La commémoration cette année du 75e anniversaire de la libération du camp d’extermination d’Auschwitz par l’Armée Rouge fournit l’occasion de revenir sur le film Le Fils de Saul paru il y aura bientôt cinq ans. Grand Prix au Festival de Cannes 2015, Oscar du meilleur film en langue étrangère en 2016, le film a fait l’objet de nombreuses critiques très élogieuses notamment quant au cadrage original où le spectateur voit ce que voit le protagoniste Saul Ausländer, les dialogues le plus souvent chuchotés et les bruitages incessants, les portes qui claquent, les coups de feu, les ordres des Kapos et des SS qui fusent.
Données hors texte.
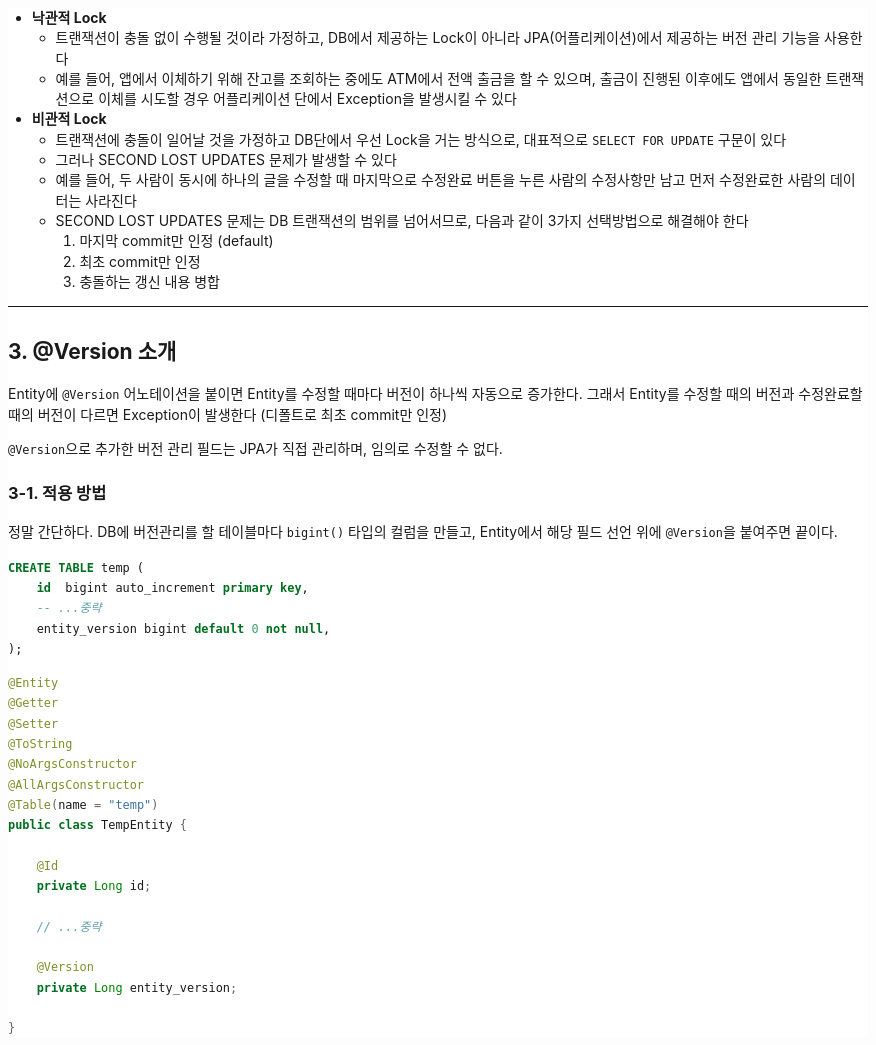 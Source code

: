 - **낙관적 Lock**
	- 트랜잭션이 충돌 없이 수행될 것이라 가정하고, DB에서 제공하는 Lock이 아니라 JPA(어플리케이션)에서 제공하는 버전 관리 기능을 사용한다
	- 예를 들어, 앱에서 이체하기 위해 잔고를 조회하는 중에도 ATM에서 전액 출금을 할 수 있으며, 출금이 진행된 이후에도 앱에서 동일한 트랜잭션으로 이체를 시도할 경우 어플리케이션 단에서 Exception을 발생시킬 수 있다
- **비관적 Lock**
	- 트랜잭션에 충돌이 일어날 것을 가정하고 DB단에서 우선 Lock을 거는 방식으로, 대표적으로 `SELECT FOR UPDATE` 구문이 있다
	- 그러나 SECOND LOST UPDATES 문제가 발생할 수 있다
	- 예를 들어, 두 사람이 동시에 하나의 글을 수정할 때 마지막으로 수정완료 버튼을 누른 사람의 수정사항만 남고 먼저 수정완료한 사람의 데이터는 사라진다
	- SECOND LOST UPDATES 문제는 DB 트랜잭션의 범위를 넘어서므로, 다음과 같이 3가지 선택방법으로 해결해야 한다
		1. 마지막 commit만 인정 (default)
		2. 최초 commit만 인정
		3. 충돌하는 갱신 내용 병합

---

## 3. @Version 소개

Entity에 `@Version` 어노테이션을 붙이면 Entity를 수정할 때마다 버전이 하나씩 자동으로 증가한다. 그래서 Entity를 수정할 때의 버전과 수정완료할 때의 버전이 다르면 Exception이 발생한다 (디폴트로 최초 commit만 인정)

`@Version`으로 추가한 버전 관리 필드는 JPA가 직접 관리하며, 임의로 수정할 수 없다. 

### 3-1. 적용 방법

정말 간단하다. DB에 버전관리를 할 테이블마다 `bigint()` 타입의 컬럼을 만들고, Entity에서 해당 필드 선언 위에 `@Version`을 붙여주면 끝이다.

```sql
CREATE TABLE temp (
	id	bigint auto_increment primary key,
	-- ...중략
	entity_version bigint default 0 not null,
);
```

```java
@Entity
@Getter
@Setter
@ToString
@NoArgsConstructor
@AllArgsConstructor
@Table(name = "temp")
public class TempEntity {

	@Id
	private Long id;
	
	// ...중략
	 
	@Version
	private Long entity_version;

}
```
L’histoire est simple. Prisonnier à Auschwitz, Saul Ausländer est affecté à un Sonderkommando, ces équipes de prisonniers, juifs pour la plupart, chargés de conduire les convois vers les chambres à gaz, de les débarrasser de leurs vêtements et enfin de transporter les corps vers les fours crématoires. Un jour, un garçon survit à la chambre à gaz ; il est alors examiné par un médecin SS, perplexe, qui ensuite l‘achèvera. Ausländer reconnaît ou croit reconnaître son fils sans que le spectateur ne sache exactement s’il s’agit d’un fils véritable, peut-être illégitime, ou d’un fils figuratif. Toujours est-il qu’Ausländer se met en tête de lui conférer une sépulture religieuse plutôt que de l’envoyer aux fours ; il se met donc en quête d’un rabbin qui puisse réciter le kaddish, la prière funéraire, dont on retrouvera une version en langue française en bas de cet article.

Dieu peut-il encore exister après Auschwitz ? Elie Wiesel et Primo Levi, qui en reviennent, répondent : « Non, il est mort là-bas ». Plus tard, le philosophe allemand Hans Jonas, dans son essai Le Concept de Dieu après Auschwitz, estimera que Dieu s’est délesté de sa toute-puissance dès la création du monde, dont la responsabilité est désormais confiée à l’homme ; si Auschwitz a pu exister, c’est que Dieu ne pouvait pas faire autrement.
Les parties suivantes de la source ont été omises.